### [Dataset extract]
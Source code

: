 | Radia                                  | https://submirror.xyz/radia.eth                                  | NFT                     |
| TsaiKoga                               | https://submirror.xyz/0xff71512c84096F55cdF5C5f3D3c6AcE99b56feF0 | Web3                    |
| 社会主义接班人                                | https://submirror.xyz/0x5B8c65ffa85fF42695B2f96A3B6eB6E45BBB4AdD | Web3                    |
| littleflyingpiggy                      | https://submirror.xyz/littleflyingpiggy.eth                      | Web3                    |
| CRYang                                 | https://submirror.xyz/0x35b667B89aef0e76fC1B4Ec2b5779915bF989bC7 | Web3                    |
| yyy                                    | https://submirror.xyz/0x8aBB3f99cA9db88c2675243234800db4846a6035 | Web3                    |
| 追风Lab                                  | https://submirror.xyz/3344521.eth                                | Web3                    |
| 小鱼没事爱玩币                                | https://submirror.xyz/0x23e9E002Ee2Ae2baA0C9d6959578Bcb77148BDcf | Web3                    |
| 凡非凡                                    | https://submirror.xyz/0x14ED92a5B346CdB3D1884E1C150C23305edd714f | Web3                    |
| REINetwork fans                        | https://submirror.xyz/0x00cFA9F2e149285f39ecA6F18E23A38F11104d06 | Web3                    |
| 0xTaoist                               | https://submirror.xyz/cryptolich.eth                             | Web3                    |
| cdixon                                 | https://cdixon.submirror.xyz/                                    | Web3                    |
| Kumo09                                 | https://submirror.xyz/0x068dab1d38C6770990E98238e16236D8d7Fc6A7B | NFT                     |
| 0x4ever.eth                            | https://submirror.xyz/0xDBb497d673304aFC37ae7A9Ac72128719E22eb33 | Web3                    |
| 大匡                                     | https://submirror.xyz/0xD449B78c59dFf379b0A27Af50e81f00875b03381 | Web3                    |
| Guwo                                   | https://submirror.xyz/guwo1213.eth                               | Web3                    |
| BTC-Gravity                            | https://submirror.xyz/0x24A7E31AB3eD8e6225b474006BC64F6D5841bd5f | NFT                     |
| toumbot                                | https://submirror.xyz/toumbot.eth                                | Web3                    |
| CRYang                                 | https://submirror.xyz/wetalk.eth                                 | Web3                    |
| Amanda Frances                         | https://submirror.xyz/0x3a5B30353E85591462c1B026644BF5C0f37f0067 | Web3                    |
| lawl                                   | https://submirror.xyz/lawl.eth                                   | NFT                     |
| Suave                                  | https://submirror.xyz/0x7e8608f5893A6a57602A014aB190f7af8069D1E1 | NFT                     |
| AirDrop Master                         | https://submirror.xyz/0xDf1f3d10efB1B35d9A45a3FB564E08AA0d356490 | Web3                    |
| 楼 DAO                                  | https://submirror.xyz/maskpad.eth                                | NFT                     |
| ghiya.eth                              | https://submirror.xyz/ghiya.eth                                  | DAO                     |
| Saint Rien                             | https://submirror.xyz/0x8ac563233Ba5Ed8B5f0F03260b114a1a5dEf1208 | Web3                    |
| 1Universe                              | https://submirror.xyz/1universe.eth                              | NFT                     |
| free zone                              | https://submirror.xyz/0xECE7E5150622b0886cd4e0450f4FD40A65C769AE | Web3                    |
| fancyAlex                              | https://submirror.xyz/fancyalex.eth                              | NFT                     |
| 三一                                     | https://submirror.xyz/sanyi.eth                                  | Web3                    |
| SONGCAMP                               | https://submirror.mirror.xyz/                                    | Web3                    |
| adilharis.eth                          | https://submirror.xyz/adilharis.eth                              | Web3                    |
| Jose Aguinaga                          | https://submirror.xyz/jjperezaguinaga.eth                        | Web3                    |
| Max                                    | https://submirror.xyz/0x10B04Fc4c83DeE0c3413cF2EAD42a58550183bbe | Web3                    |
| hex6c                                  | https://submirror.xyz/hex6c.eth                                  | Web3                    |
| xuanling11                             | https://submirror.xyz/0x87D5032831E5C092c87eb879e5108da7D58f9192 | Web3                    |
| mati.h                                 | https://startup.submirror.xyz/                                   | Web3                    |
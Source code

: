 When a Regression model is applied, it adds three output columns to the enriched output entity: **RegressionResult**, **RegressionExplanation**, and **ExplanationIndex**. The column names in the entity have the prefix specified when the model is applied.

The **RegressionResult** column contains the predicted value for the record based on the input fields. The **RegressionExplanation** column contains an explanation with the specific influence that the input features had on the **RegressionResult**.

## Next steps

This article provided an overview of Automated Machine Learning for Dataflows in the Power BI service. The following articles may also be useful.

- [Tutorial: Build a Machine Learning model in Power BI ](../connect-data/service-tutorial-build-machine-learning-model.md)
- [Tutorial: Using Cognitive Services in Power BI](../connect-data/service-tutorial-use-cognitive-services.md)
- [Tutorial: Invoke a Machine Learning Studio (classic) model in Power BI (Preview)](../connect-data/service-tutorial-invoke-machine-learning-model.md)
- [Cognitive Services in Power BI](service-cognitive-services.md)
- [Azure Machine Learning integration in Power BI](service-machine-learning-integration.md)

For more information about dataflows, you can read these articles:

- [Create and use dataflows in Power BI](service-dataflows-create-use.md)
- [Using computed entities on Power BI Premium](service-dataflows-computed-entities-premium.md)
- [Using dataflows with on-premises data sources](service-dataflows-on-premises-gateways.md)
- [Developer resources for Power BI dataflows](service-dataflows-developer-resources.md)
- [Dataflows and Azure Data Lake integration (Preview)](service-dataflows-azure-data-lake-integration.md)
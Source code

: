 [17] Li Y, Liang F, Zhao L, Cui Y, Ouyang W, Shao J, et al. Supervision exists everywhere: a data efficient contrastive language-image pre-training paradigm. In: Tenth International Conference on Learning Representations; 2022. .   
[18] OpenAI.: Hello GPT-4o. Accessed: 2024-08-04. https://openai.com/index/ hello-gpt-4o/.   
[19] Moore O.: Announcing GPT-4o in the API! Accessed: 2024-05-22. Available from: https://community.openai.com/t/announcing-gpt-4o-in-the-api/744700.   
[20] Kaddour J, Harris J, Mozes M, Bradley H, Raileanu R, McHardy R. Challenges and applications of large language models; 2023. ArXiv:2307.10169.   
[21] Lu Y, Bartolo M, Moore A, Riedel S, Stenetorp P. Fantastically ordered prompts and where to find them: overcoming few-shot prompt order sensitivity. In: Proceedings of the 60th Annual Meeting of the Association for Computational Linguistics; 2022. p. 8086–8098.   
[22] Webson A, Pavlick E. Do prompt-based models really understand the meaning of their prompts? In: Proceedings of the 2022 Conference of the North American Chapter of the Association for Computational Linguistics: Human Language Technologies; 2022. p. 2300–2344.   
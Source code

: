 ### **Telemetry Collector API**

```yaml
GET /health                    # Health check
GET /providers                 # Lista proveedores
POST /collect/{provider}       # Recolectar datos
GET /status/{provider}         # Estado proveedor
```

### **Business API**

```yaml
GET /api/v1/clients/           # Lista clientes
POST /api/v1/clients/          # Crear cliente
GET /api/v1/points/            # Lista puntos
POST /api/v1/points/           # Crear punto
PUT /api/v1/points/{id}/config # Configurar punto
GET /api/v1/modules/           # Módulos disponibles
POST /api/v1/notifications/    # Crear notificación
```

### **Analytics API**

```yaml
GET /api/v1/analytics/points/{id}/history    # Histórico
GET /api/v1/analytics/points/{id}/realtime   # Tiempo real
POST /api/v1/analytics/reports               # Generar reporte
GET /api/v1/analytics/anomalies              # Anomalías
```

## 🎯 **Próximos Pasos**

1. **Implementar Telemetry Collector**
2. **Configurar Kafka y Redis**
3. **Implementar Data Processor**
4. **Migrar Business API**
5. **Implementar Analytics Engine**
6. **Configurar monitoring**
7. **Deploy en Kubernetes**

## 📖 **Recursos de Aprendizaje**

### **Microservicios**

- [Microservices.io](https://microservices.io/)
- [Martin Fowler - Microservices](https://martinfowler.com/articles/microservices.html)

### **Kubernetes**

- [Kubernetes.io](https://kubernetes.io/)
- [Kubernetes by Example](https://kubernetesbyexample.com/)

### [Your goal]
What do the lines above say from the one containing "- [Azure Machine" down to the one containing "[21] Lu Y, Bartolo"? Return them exactly, both end lines included, and only them.

### [Result for this exercise]
- [Azure Machine Learning integration in Power BI](service-machine-learning-integration.md)

For more information about dataflows, you can read these articles:

- [Create and use dataflows in Power BI](service-dataflows-create-use.md)
- [Using computed entities on Power BI Premium](service-dataflows-computed-entities-premium.md)
- [Using dataflows with on-premises data sources](service-dataflows-on-premises-gateways.md)
- [Developer resources for Power BI dataflows](service-dataflows-developer-resources.md)
- [Dataflows and Azure Data Lake integration (Preview)](service-dataflows-azure-data-lake-integration.md)
Source code

: [17] Li Y, Liang F, Zhao L, Cui Y, Ouyang W, Shao J, et al. Supervision exists everywhere: a data efficient contrastive language-image pre-training paradigm. In: Tenth International Conference on Learning Representations; 2022. .   
[18] OpenAI.: Hello GPT-4o. Accessed: 2024-08-04. https://openai.com/index/ hello-gpt-4o/.   
[19] Moore O.: Announcing GPT-4o in the API! Accessed: 2024-05-22. Available from: https://community.openai.com/t/announcing-gpt-4o-in-the-api/744700.   
[20] Kaddour J, Harris J, Mozes M, Bradley H, Raileanu R, McHardy R. Challenges and applications of large language models; 2023. ArXiv:2307.10169.   
[21] Lu Y, Bartolo M, Moore A, Riedel S, Stenetorp P. Fantastically ordered prompts and where to find them: overcoming few-shot prompt order sensitivity. In: Proceedings of the 60th Annual Meeting of the Association for Computational Linguistics; 2022. p. 8086–8098.   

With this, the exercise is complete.